Algoritme yang baru dikembangkan dapat mendeteksi depresi pada pengguna Twitter dengan akurasi 88,39 persen

Algoritme yang baru dikembangkan dapat mendeteksi depresi pada pengguna Twitter dengan akurasi 88,39 persen

Bot dapat melihat pengguna Twitter yang depresi dalam 9 dari 10 kasus

Dikembangkan oleh para peneliti di Brunel College London dan College of Leicester, algoritme menentukan kondisi psychological seseorang dengan mengekstrak dan menganalisis 38 titik knowledge dari profil Twitter publik mereka, termasuk konten postingan mereka, waktu postingan mereka, dan pengguna lain di media sosial mereka. lingkaran.

Tim peneliti mengatakan sistem serupa dapat memiliki berbagai kegunaan yang berbeda di masa depan di berbagai platform, seperti prognosis depresi dini, penyaringan pekerjaan, atau penyelidikan polisi.

“Kami menguji algoritme pada dua foundation knowledge besar dan membandingkan hasil kami dengan teknik deteksi depresi lainnya,” kata Prof Abdul Sadka, Direktur Brunel’s Institute of Digital Futures. “Dalam semua kasus, kami telah berhasil mengungguli teknik yang ada dalam hal akurasi klasifikasi mereka.”

Algoritme dilatih menggunakan dua foundation knowledge yang berisi riwayat Twitter dari ribuan pengguna, di samping informasi tambahan tentang kesehatan psychological pengguna tersebut.

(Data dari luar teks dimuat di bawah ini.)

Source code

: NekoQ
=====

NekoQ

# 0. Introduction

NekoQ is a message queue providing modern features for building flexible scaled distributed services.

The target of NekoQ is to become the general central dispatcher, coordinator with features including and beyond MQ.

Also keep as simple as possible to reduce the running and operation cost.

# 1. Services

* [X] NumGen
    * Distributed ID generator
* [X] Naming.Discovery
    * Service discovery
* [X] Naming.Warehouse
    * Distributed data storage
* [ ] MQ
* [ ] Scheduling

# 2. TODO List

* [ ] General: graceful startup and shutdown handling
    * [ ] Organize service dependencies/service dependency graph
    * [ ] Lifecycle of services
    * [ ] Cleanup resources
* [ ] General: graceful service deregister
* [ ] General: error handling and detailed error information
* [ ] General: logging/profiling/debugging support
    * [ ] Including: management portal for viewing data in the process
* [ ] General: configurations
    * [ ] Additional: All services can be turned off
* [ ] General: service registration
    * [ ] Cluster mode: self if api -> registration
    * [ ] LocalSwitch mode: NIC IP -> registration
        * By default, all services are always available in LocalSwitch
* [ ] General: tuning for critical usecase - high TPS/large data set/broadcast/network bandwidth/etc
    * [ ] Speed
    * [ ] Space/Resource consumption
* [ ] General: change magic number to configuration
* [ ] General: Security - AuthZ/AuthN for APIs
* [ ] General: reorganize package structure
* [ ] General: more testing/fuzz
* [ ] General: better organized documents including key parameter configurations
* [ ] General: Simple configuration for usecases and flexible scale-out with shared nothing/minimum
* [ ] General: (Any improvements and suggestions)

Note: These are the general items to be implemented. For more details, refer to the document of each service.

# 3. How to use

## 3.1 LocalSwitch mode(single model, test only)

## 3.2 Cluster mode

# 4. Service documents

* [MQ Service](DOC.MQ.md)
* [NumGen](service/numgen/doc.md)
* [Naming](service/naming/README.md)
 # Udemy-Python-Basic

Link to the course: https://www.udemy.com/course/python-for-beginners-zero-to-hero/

Delapan puluh persen informasi di setiap foundation knowledge digunakan untuk mengajarkan bot, dengan 20 persen lainnya digunakan untuk menguji keakuratannya.

Bot bekerja dengan terlebih dahulu mengecualikan semua pengguna dengan kurang dari lima tweet dan menjalankan profil yang tersisa melalui perangkat lunak bahasa alami untuk mengoreksi kesalahan ejaan dan singkatan.

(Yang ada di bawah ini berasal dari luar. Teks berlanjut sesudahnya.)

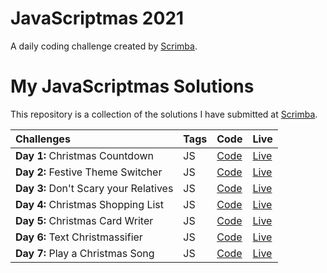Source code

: # JavaScriptmas 2021
A daily coding challenge created by [Scrimba](https://scrimba.com/learn/javascriptmas2021/).

# My JavaScriptmas Solutions

This repository is a collection of the solutions I have submitted at [Scrimba](https://scrimba.com/learn/javascriptmas2021/).


| Challenges  |  Tags | Code | Live |
|:-------------|---|---|---|
| **Day 1:** Christmas Countdown | JS | [Code](https://github.com/aramatsolrac/JavaScriptmas/tree/main/day_1)|[Live](https://aramatsolrac.github.io/JavaScriptmas/day_1/) |
| **Day 2:** Festive Theme Switcher | JS | [Code](https://github.com/aramatsolrac/JavaScriptmas/tree/main/day_2)|[Live](https://aramatsolrac.github.io/JavaScriptmas/day_2/) |
| **Day 3:** Don't Scary your Relatives | JS | [Code](https://github.com/aramatsolrac/JavaScriptmas/tree/main/day_3)|[Live](https://aramatsolrac.github.io/JavaScriptmas/day_3/) |
| **Day 4:** Christmas Shopping List | JS | [Code](https://github.com/aramatsolrac/JavaScriptmas/tree/main/day_4)|[Live](https://aramatsolrac.github.io/JavaScriptmas/day_4/) |
| **Day 5:** Christmas Card Writer | JS | [Code](https://github.com/aramatsolrac/JavaScriptmas/tree/main/day_5)|[Live](https://aramatsolrac.github.io/JavaScriptmas/day_5/) |
| **Day 6:** Text Christmassifier | JS | [Code](https://github.com/aramatsolrac/JavaScriptmas/tree/main/day_6)|[Live](https://aramatsolrac.github.io/JavaScriptmas/day_6/) |
| **Day 7:** Play a Christmas Song | JS | [Code](https://github.com/aramatsolrac/JavaScriptmas/tree/main/day_7)|[Live](https://aramatsolrac.github.io/JavaScriptmas/day_7/) |



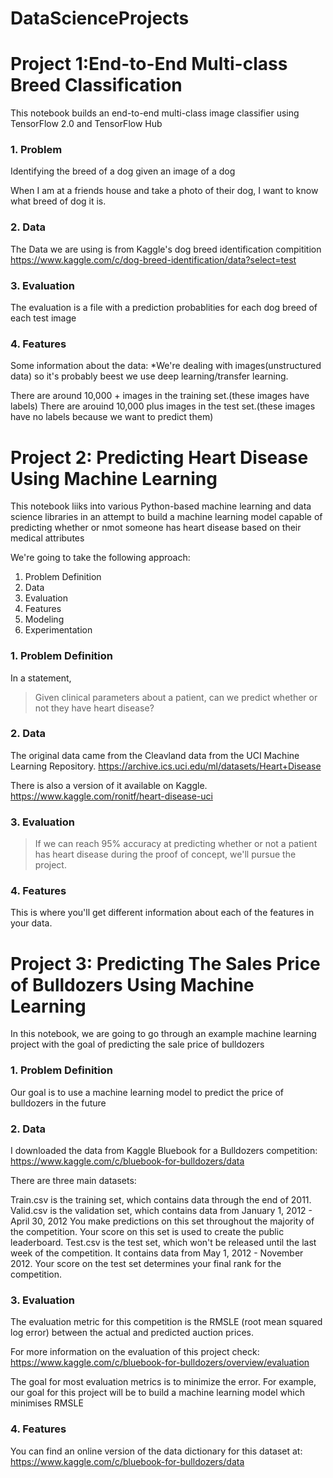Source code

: # DataScienceProjects

# Project 1:End-to-End Multi-class Breed Classification
This notebook builds an end-to-end multi-class image classifier using TensorFlow 2.0 and TensorFlow Hub

### 1. Problem
Identifying the breed of a dog given an image of a dog

When I am at a friends house and take a photo of their dog, I want to know what breed of dog it is.

### 2. Data
The Data we are using is from Kaggle's dog breed identification compitition https://www.kaggle.com/c/dog-breed-identification/data?select=test

### 3. Evaluation
The evaluation is a file with a prediction probablities for each dog breed of each test image

### 4. Features
Some information about the data: *We're dealing with images(unstructured data) so it's probably beest we use deep learning/transfer learning.

There are around 10,000 + images in the training set.(these images have labels)
There are arouind 10,000 plus images in the test set.(these images have no labels because we want to predict them)

# Project 2: Predicting Heart Disease Using Machine Learning 

This notebook liiks into various Python-based machine learning and data science libraries in an attempt to build a machine learning model capable of predicting whether or nmot someone has heart disease based on their medical attributes 

We're going to take the following approach:
1. Problem Definition 
2. Data 
3. Evaluation
4. Features 
5. Modeling 
6. Experimentation 

### 1. Problem Definition 

In a statement, 
> Given clinical parameters about a patient, can we predict whether or not they have heart disease?

### 2. Data

The original data came from the Cleavland data from the UCI Machine Learning Repository.
https://archive.ics.uci.edu/ml/datasets/Heart+Disease

There is also a version of it available on Kaggle. https://www.kaggle.com/ronitf/heart-disease-uci

### 3. Evaluation 

>If we can reach 95% accuracy at predicting whether or not a patient has heart disease during the proof of concept, we'll pursue the project.

### 4. Features 

This is where you'll get different information about each of the features in your data. 

# Project 3: Predicting The Sales Price of Bulldozers Using Machine Learning

In this notebook, we are going to go through an example machine learning project with the goal of predicting the sale price of bulldozers

### 1. Problem Definition

Our goal is to use a machine learning model to predict the price of bulldozers in the future

### 2. Data
I downloaded the data from Kaggle Bluebook for a Bulldozers competition: https://www.kaggle.com/c/bluebook-for-bulldozers/data

There are three main datasets:

Train.csv is the training set, which contains data through the end of 2011.
Valid.csv is the validation set, which contains data from January 1, 2012 - April 30, 2012 You make predictions on this set throughout the majority of the competition. Your score on this set is used to create the public leaderboard.
Test.csv is the test set, which won't be released until the last week of the competition. It contains data from May 1, 2012 - November 2012. Your score on the test set determines your final rank for the competition.

### 3. Evaluation
The evaluation metric for this competition is the RMSLE (root mean squared log error) between the actual and predicted auction prices.

For more information on the evaluation of this project check: https://www.kaggle.com/c/bluebook-for-bulldozers/overview/evaluation

The goal for most evaluation metrics is to minimize the error. For example, our goal for this project will be to build a machine learning model which minimises RMSLE

### 4. Features
You can find an online version of the data dictionary for this dataset at: https://www.kaggle.com/c/bluebook-for-bulldozers/data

Kemudian mempertimbangkan 38 faktor berbeda – seperti penggunaan kata-kata positif dan negatif pengguna, jumlah teman dan pengikut yang mereka miliki, dan penggunaan emoji – dan menentukan kondisi psychological dan emosional pengguna tersebut.

Menggunakan Dataset Depresi Twitter Tsinghua, tim mengelola akurasi 88,39 persen, sementara akurasi 70,69 persen dicapai dengan menggunakan dataset CLPsych 2015 Universitas John Hopkins.

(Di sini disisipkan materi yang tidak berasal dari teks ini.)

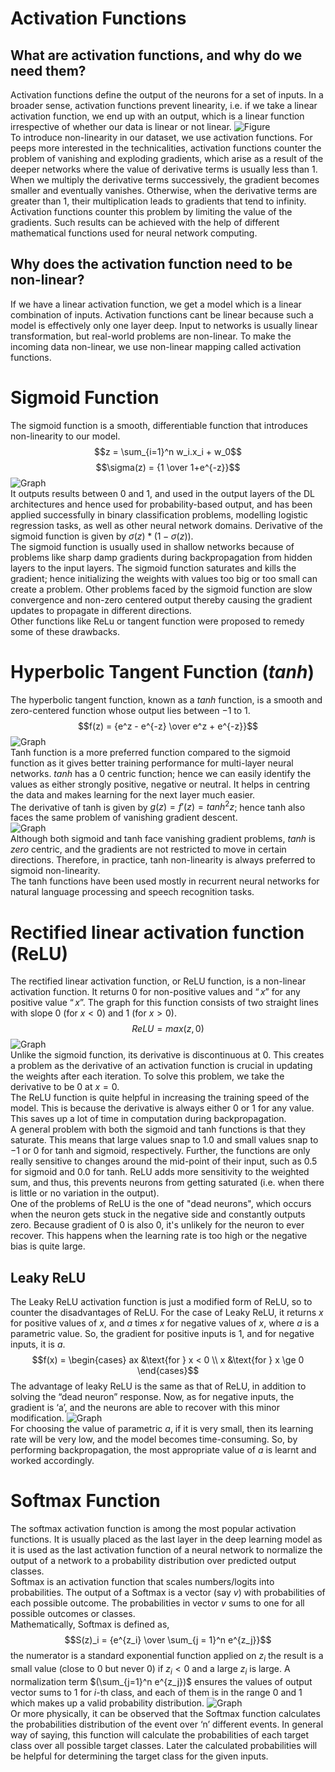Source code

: # Activation Functions
## What are activation functions, and why do we need them?
Activation functions define the output of the neurons for a set of inputs. In a broader sense, activation functions prevent linearity, i.e. if we take a linear activation function, we end up with an output, which is a linear function irrespective of whether our data is linear or not linear.
![Figure](./bcs-iitk/blog_assets/Linear-NonLinear.jpg)  
To introduce non-linearity in our dataset, we use activation functions. For peeps more interested in the technicalities, activation functions counter the problem of vanishing and exploding gradients, which arise as a result of the deeper networks where the value of derivative terms is usually less than $1$. When we multiply the derivative terms successively, the gradient becomes smaller and eventually vanishes. Otherwise, when the derivative terms are greater than $1$, their multiplication leads to gradients that tend to infinity. Activation functions counter this problem by limiting the value of the gradients. Such results can be achieved with the help of different mathematical functions used for neural network computing.
## Why does the activation function need to be non-linear?
If we have a linear activation function, we get a model which is a linear combination of inputs. Activation functions cant be linear because such a model is effectively only one layer deep. Input to networks is usually linear transformation, but real-world problems are non-linear. To make the incoming data non-linear, we use non-linear mapping called activation functions.

# Sigmoid Function
The sigmoid function is a smooth, differentiable function that introduces non-linearity to our model.
$$z = \sum_{i=1}^n w_i.x_i + w_0$$
$$\sigma(z) = {1 \over 1+e^{-z}}$$
![Graph](./bcs-iitk/blog_assets/1_OUOB_YF41M-O4GgZH_F2rw.webp)  
It outputs results between 0 and 1, and used in the output layers of the DL architectures and hence used for probability-based output, and has been applied successfully in binary classification problems, modelling logistic regression tasks, as well as other neural network domains. Derivative of the sigmoid function is given by $\sigma(z)*(1-\sigma(z))$.  
The sigmoid function is usually used in shallow networks because of problems like sharp damp gradients during backpropagation from hidden layers to the input layers. The sigmoid function saturates and kills the gradient; hence initializing the weights with values too big or too small can create a problem. Other problems faced by the sigmoid function are slow convergence and non-zero centered output thereby causing the gradient updates to propagate in different directions.  
Other functions like ReLu or tangent function were proposed to remedy some of these drawbacks.

# Hyperbolic Tangent Function $(tanh)$
The hyperbolic tangent function, known as a $tanh$ function, is a smooth and zero-centered function whose output lies between $-1$ to $1$.
$$f(z) = {e^z - e^{-z} \over e^z + e^{-z}}$$
![Graph](./bcs-iitk/blog_assets/graph-tanh(x).png.crdownload)  
Tanh function is a more preferred function compared to the sigmoid function as it gives better training performance for multi-layer neural networks. $tanh$ has a $0$ centric function; hence we can easily identify the values as either strongly positive, negative or neutral. It helps in centring the data and makes learning for the next layer much easier.  
The derivative of tanh is given by $g(z) = f'(z) = tanh^2z$; hence tanh also faces the same problem of vanishing gradient descent.  
![Graph](./bcs-iitk/blog_assets/detanh.png)  
Although both sigmoid and tanh face vanishing gradient problems, $tanh$ is $zero$ centric, and the gradients are not restricted to move in certain directions. Therefore, in practice, tanh non-linearity is always preferred to sigmoid non-linearity.  
The tanh functions have been used mostly in recurrent neural networks for natural language processing and speech recognition tasks.  

# Rectified linear activation function (ReLU)
The rectified linear activation function, or ReLU function, is a non-linear activation function. It returns $0$ for non-positive values and $“x”$ for any positive value $“x”$. The graph for this function consists of two straight lines with slope $0$ (for $x < 0$) and $1$ (for $x > 0$).
$$ReLU = max(z, 0)$$
![Graph](./bcs-iitk/blog_assets/1_Wo9l7tEb4jjY-ZGow4PzAg.png)  
Unlike the sigmoid function, its derivative is discontinuous at $0$. This creates a problem as the derivative of an activation function is crucial in updating the weights after each iteration. To solve this problem, we take the derivative to be $0$ at $x = 0$.  
The ReLU function is quite helpful in increasing the training speed of the model. This is because the derivative is always either $0$ or $1$ for any value. This saves up a lot of time in computation during backpropagation.  
A general problem with both the sigmoid and tanh functions is that they saturate. This means that large values snap to $1.0$ and small values snap to $-1$ or $0$ for tanh and sigmoid, respectively. Further, the functions are only really sensitive to changes around the mid-point of their input, such as $0.5$ for sigmoid and $0.0$ for tanh. ReLU adds more sensitivity to the weighted sum, and thus, this prevents neurons from getting saturated (i.e. when there is little or no variation in the output).  
One of the problems of ReLU is the one of "dead neurons", which occurs when the neuron gets stuck in the negative side and constantly outputs zero. Because gradient of $0$ is also $0$, it's unlikely for the neuron to ever recover. This happens when the learning rate is too high or the negative bias is quite large.
## Leaky ReLU
The Leaky ReLU activation function is just a modified form of ReLU, so to counter the disadvantages of ReLU. For the case of Leaky ReLU, it returns $x$ for positive values of $x$, and $a$ times $x$ for negative values of $x$, where $a$ is a parametric value. So, the gradient for positive inputs is $1$, and for negative inputs, it is $a$.
$$f(x) = \begin{cases}
    ax &\text{for } x < 0 \\
    x &\text{for } x \ge 0
\end{cases}$$
The advantage of leaky ReLU is the same as that of ReLU, in addition to solving the “dead neuron” response. Now, as for negative inputs, the gradient is ‘a’, and the neurons are able to recover with this minor modification.
![Graph](./bcs-iitk/blog_assets/1_FDOyQlRurCK7mWU5i0Ly_w.png)  
For choosing the value of parametric $a$, if it is very small, then its learning rate will be very low, and the model becomes time-consuming. So, by performing backpropagation, the most appropriate value of $a$ is learnt and worked accordingly.

# Softmax Function
The softmax activation function is among the most popular activation functions. It is usually placed as the last layer in the deep learning model as it is used as the last activation function of a neural network to normalize the output of a network to a probability distribution over predicted output classes.  
Softmax is an activation function that scales numbers/logits into probabilities. The output of a Softmax is a vector (say $v$) with probabilities of each possible outcome. The probabilities in vector $v$ sums to one for all possible outcomes or classes.  
Mathematically, Softmax is defined as, $$S(z)_i = {e^{z_i} \over \sum_{j = 1}^n e^{z_j}}$$
the numerator is a standard exponential function applied on $z_i$ the result is a small value (close to $0$ but never $0$) if $z_i < 0$ and a large $z_i$ is large. A normalization term $(\sum_{j=1}^n e^{z_j})$ ensures the values of output vector sums to $1$ for $i$-th class, and each of them is in the range $0$ and $1$ which makes up a valid probability distribution.
![Graph](./bcs-iitk/blog_assets/Softmax-function-image.png)  
Or more physically, it can be observed that the Softmax function calculates the probabilities distribution of the event over ‘n’ different events. In general way of saying, this function will calculate the probabilities of each target class over all possible target classes. Later the calculated probabilities will be helpful for determining the target class for the given inputs.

“Apa pun yang di atas 90 persen dianggap sangat baik dalam pembelajaran mesin. Jadi, 88 persen untuk satu dari dua database itu fantastis,” kata Prof Sadka.

“Ini tidak 100 persen akurat, tetapi saya tidak berpikir pada stage ini solusi pembelajaran mesin apa pun dapat mencapai keandalan 100 persen. Namun, semakin mendekati angka 90 persen, semakin baik.”

Tim mengatakan bahwa sistem seperti itu berpotensi menandai depresi pengguna sebelum mereka memposting sesuatu ke area publik, membuka jalan bagi platform seperti Twitter dan Fb untuk secara proaktif menandai masalah kesehatan psychological dengan pengguna.

Namun, bot juga dapat digunakan setelah sebuah postingan berhasil masuk ke area publik, yang berpotensi memungkinkan pemberi kerja dan bisnis lain untuk menilai kondisi psychological pengguna berdasarkan postingan media sosial mereka. Ini dapat digunakan untuk sejumlah alasan, kata para peneliti, termasuk untuk digunakan dalam analisis sentimen, investigasi kriminal atau penyaringan pekerjaan,

“Algoritme yang diusulkan adalah platform independen, sehingga dapat dengan mudah diperluas ke sistem media sosial lain seperti Fb atau WhatsApp,” kata Prof Huiyu Zhou, Profesor Pembelajaran Mesin di Universitas Leicester.

“Tahap selanjutnya dari penelitian ini adalah menguji validitasnya di lingkungan atau latar belakang yang berbeda, dan yang lebih penting, teknologi yang diangkat dari penyelidikan ini dapat dikembangkan lebih lanjut ke aplikasi lain, seperti e-commerce, pemeriksaan rekrutmen, atau penyaringan pencalonan.”

Artikel asli: Bot dapat melihat pengguna Twitter yang depresi dalam 9 dari 10 kasus

Lebih dari: Universitas Brunel London | Universitas Leicester

Total
0
Shares
Leave a Reply

Your email address will not be published.